* Description of the task: Please copy out the lines in the entries that contain "link".

* Material for this task:
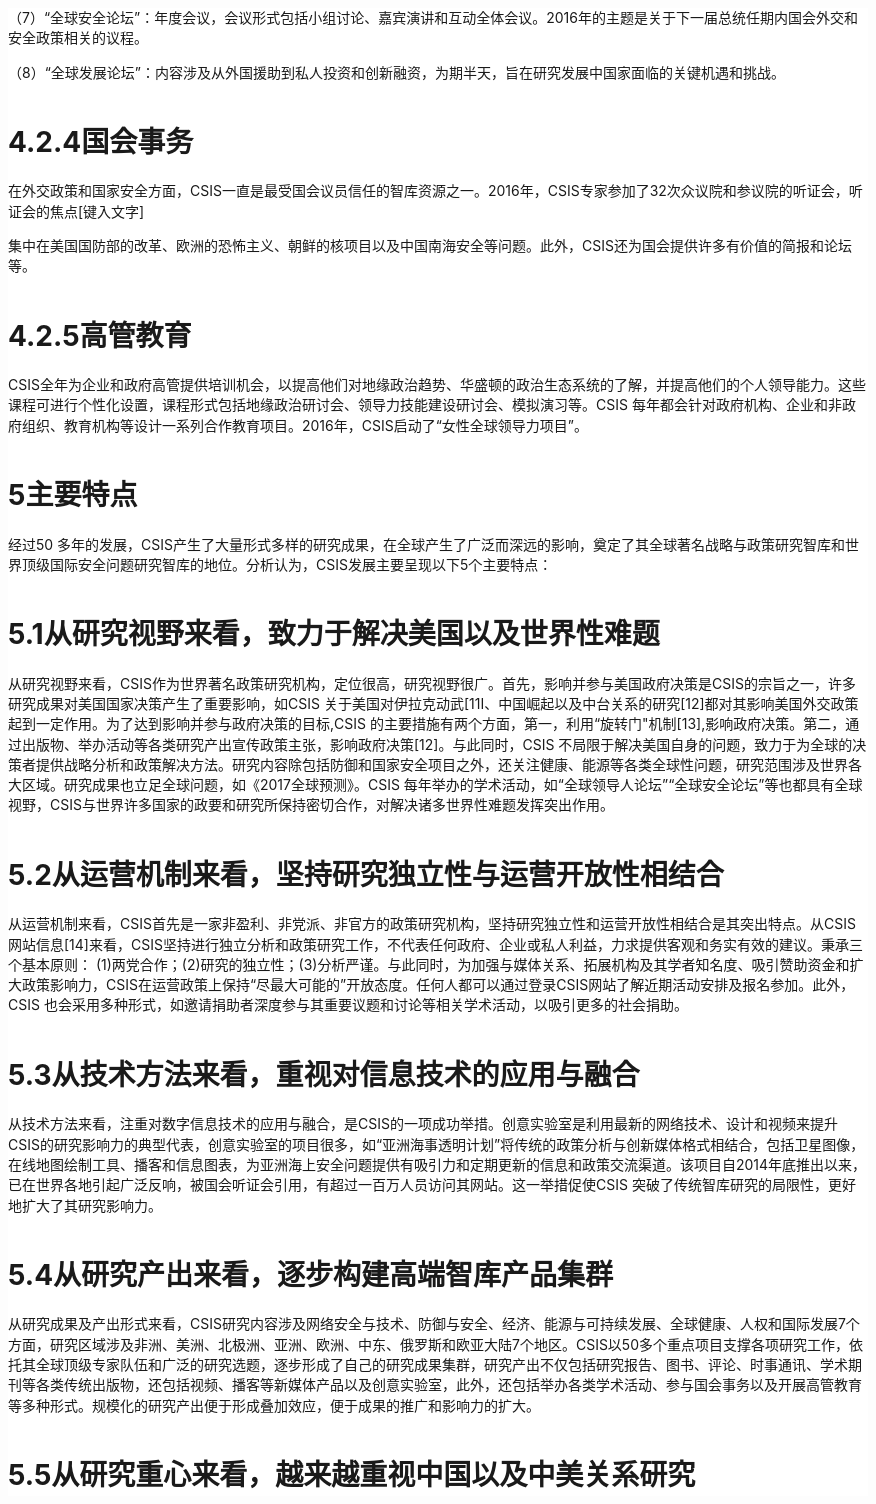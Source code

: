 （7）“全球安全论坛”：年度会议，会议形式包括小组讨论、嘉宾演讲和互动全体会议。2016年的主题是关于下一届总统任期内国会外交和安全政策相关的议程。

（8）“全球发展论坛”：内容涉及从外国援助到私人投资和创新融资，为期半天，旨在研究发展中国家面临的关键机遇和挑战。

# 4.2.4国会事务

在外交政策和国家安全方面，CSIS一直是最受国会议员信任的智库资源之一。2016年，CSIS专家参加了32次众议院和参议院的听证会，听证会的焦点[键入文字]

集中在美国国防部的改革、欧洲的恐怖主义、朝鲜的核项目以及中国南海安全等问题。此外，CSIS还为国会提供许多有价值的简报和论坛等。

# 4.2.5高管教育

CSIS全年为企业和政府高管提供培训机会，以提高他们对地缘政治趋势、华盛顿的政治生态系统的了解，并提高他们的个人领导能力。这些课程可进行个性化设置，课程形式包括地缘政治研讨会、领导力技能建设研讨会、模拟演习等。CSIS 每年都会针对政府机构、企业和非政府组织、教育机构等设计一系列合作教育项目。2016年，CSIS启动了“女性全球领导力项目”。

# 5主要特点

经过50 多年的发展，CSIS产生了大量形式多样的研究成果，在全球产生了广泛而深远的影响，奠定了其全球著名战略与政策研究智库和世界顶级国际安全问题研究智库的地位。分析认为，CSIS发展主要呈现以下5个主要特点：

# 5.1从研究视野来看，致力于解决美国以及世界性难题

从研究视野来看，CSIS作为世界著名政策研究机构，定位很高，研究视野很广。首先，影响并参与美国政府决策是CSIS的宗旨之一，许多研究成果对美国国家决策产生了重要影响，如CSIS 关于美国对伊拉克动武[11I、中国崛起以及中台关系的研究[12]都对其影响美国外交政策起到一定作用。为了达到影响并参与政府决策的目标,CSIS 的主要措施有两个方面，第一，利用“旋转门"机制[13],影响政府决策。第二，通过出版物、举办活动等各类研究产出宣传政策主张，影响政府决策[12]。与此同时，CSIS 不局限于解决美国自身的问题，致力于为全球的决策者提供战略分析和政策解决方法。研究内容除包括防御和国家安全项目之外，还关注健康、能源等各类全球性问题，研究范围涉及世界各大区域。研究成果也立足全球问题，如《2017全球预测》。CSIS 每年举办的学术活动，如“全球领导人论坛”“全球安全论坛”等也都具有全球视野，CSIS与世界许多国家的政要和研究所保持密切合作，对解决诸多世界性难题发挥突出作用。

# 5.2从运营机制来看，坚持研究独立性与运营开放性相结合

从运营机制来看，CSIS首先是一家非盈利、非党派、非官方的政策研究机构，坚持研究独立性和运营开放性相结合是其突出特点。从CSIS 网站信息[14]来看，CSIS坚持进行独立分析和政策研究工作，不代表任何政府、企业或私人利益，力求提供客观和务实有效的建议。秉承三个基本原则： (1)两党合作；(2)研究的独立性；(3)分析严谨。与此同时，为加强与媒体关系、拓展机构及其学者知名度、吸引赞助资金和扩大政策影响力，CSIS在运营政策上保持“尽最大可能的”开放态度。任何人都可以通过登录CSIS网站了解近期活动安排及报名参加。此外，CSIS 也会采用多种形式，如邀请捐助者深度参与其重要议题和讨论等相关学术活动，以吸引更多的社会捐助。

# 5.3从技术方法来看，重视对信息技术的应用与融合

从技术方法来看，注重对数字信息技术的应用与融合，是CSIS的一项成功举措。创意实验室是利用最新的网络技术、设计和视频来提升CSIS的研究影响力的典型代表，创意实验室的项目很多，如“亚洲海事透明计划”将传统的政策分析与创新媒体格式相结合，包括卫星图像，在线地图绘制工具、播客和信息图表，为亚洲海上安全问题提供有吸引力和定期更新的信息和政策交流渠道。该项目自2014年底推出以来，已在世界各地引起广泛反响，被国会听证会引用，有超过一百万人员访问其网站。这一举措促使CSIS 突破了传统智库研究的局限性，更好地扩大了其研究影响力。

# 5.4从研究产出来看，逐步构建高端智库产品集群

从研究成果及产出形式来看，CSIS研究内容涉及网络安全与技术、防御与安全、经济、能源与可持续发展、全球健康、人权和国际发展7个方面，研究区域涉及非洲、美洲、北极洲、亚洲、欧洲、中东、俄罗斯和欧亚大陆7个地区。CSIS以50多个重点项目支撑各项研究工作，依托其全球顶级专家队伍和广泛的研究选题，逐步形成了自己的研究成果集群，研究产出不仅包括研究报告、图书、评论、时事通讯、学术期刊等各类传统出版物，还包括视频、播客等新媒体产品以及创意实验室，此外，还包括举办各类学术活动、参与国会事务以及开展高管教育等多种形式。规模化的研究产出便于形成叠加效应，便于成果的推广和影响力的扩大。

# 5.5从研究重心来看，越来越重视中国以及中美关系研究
* * *
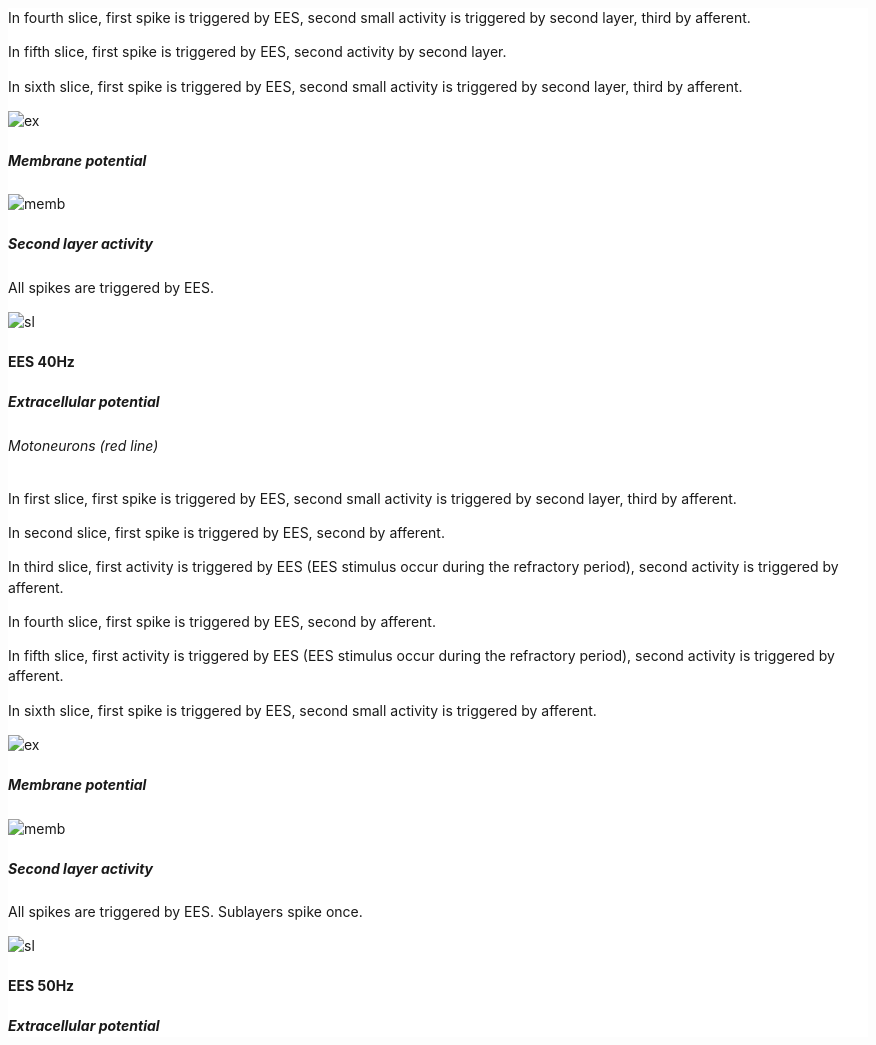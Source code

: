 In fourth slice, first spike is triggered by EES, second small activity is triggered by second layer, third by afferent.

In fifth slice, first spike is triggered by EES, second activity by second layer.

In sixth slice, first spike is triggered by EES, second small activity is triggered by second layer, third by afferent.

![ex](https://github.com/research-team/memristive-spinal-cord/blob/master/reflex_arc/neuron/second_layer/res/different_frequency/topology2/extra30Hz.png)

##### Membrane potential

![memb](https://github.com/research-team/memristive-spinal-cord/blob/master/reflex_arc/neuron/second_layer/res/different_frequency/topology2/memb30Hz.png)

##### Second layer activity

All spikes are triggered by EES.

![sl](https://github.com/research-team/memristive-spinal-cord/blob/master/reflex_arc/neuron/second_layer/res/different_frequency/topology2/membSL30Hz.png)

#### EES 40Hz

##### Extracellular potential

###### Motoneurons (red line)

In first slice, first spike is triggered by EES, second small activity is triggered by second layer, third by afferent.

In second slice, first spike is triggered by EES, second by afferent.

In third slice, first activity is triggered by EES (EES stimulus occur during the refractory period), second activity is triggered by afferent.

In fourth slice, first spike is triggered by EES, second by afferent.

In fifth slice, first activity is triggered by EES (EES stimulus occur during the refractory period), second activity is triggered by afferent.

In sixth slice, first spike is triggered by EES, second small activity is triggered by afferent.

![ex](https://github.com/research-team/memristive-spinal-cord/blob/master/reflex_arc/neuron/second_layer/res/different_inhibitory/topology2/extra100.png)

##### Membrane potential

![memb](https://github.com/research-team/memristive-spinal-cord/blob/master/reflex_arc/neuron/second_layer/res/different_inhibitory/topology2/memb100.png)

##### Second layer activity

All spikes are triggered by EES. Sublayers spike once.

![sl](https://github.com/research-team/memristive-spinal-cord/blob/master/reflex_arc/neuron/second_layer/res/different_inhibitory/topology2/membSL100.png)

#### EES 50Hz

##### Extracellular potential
...
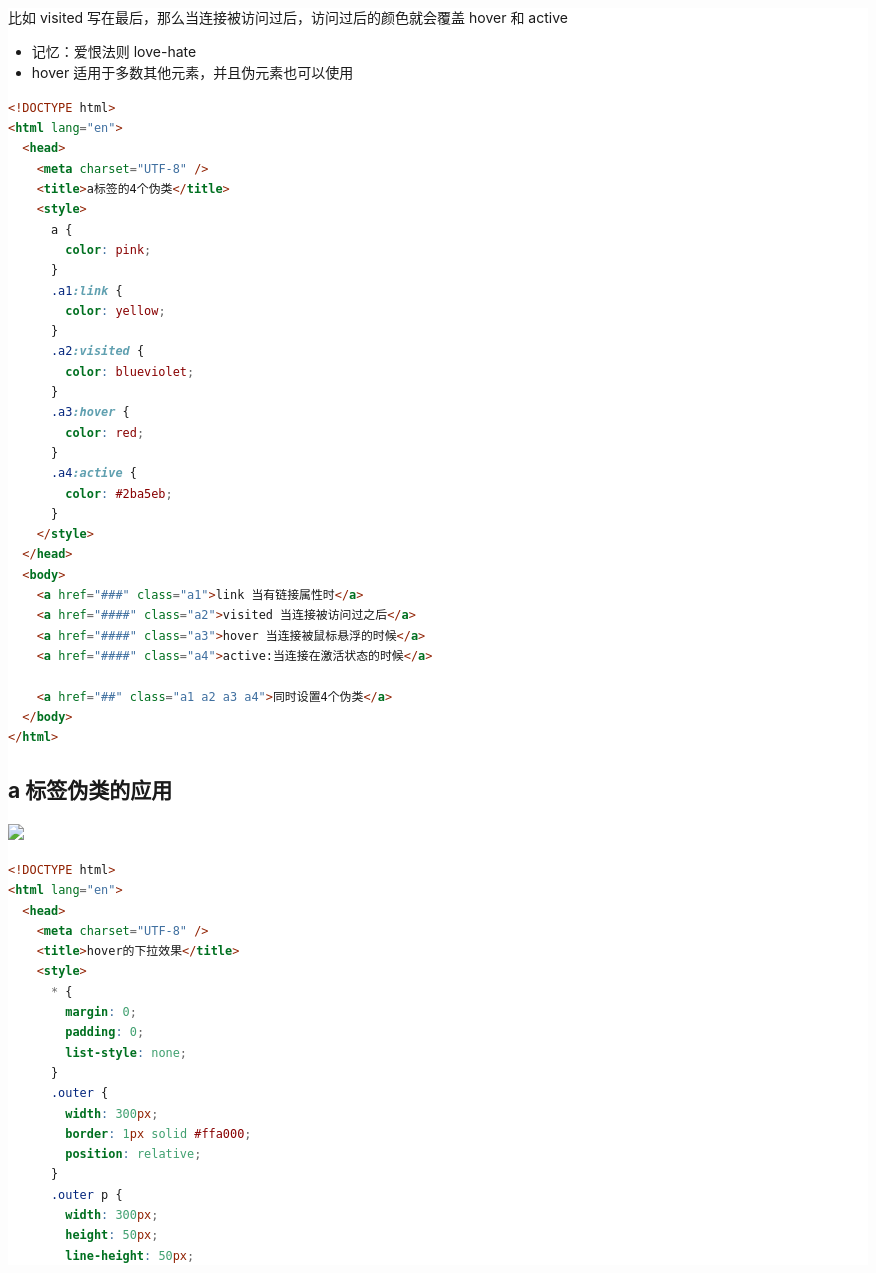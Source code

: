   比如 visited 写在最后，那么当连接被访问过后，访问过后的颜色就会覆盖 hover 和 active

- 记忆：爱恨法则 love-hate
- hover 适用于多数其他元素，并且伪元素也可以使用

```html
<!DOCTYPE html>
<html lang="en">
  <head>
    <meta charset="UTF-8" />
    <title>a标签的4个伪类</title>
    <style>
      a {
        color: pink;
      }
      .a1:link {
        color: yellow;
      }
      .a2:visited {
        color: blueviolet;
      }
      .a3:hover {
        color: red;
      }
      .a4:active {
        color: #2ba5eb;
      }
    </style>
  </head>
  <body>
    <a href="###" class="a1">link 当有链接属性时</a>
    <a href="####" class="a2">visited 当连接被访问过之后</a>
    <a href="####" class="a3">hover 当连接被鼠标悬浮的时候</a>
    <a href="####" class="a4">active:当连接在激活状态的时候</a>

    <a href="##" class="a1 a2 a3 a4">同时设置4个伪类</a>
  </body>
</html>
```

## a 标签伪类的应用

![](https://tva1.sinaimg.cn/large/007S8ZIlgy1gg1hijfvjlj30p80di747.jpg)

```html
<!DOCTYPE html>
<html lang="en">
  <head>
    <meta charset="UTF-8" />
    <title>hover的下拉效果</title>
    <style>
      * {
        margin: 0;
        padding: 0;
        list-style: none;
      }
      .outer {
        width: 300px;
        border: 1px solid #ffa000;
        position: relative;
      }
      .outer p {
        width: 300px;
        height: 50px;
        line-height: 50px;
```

* Exercise output:
      .a1:link {
    <a href="###" class="a1">link 当有链接属性时</a>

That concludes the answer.